Sensex, Nifty Slip Amid IT Sector Weakness and Trade Fears
- wealnare
- Jul 14, 2025
- 1 min read

Indian equities opened the week under pressure; Sensex closed 247 points lower and Nifty fell below 25,100. The decline stemmed from weak IT sector earnings—specifically TCS reporting slower growth—which triggered a sell-off in technology stocks like Infosys and HCL. The downturn was compounded by global trade anxiety, prompting foreign institutional investors to reduce exposure. Surprisingly, mid and small caps showed relative resilience, indicating investor preference for domestically-oriented themes in times of global uncertainty.
This rotation reflects a strategic rerating of sector bets.
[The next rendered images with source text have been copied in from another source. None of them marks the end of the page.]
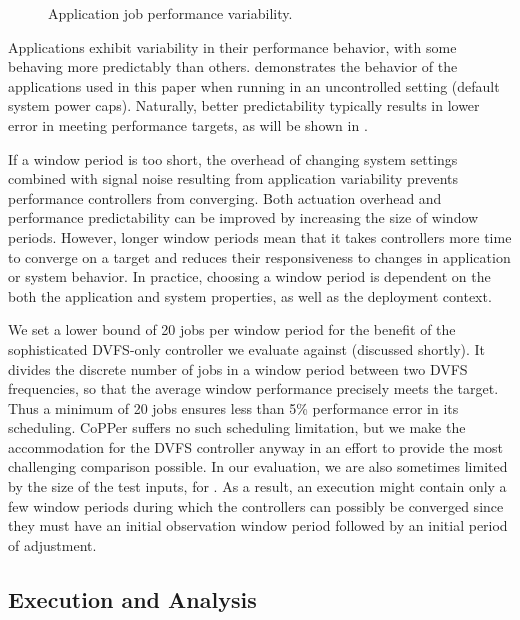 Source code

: \begin{figure}[tb]
  
  \caption{Application job performance variability.}
  \label{fig:copper-variation}
\end{figure}

Applications exhibit variability in their performance behavior, with some behaving more predictably than others.
 demonstrates the behavior of the applications used in this paper when running in an uncontrolled setting (default system power caps).
Naturally, better predictability typically results in lower error in meeting performance targets, as will be shown in .

If a window period is too short, the overhead of changing system settings combined with signal noise resulting from application variability prevents performance controllers from converging.
Both actuation overhead and performance predictability can be improved by increasing the size of window periods.
However, longer window periods mean that it takes controllers more time to converge on a target and reduces their responsiveness to changes in application or system behavior.
In practice, choosing a window period is dependent on the both the application and system properties, as well as the deployment context.

We set a lower bound of 20 jobs per window period for the benefit of the sophisticated DVFS-only controller we evaluate against (discussed shortly).
It divides the discrete number of jobs in a window period between two DVFS frequencies, so that the average window performance precisely meets the target.
Thus a minimum of 20 jobs ensures less than 5\% performance error in its scheduling.
CoPPer suffers no such scheduling limitation, but we make the accommodation for the DVFS controller anyway in an effort to provide the most challenging comparison possible.
In our evaluation, we are also sometimes limited by the size of the test inputs, \eg for .
As a result, an execution might contain only a few window periods during which the controllers can possibly be converged since they must have an initial observation window period followed by an initial period of adjustment.


\subsection{Execution and Analysis}
\label{sec:copper-analysis}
Defensive plays—banking, consumer staples, financials—are absorbing risk repricing, while discretionary and export-oriented heavyweight stocks take a back seat. For investors, the key question is whether this constitutes a temporary rebalancing or the beginning of a structural shift in FII confidence. The rupee’s depreciation to 85.99 per USD adds pressure but also supports exporters over time.
Looking ahead, India’s markets will respond to two variables: resolution or escalation of global trade policy, and upcoming corporate earnings for Q1. With domestic economic growth remaining steady and capital-hungry sectors like consumer and infra poised for support, short-term volatility may offer selective buying opportunities. But broader stability will depend on easing trade concerns and sustaining foreign inflows in the absence of headline shocks.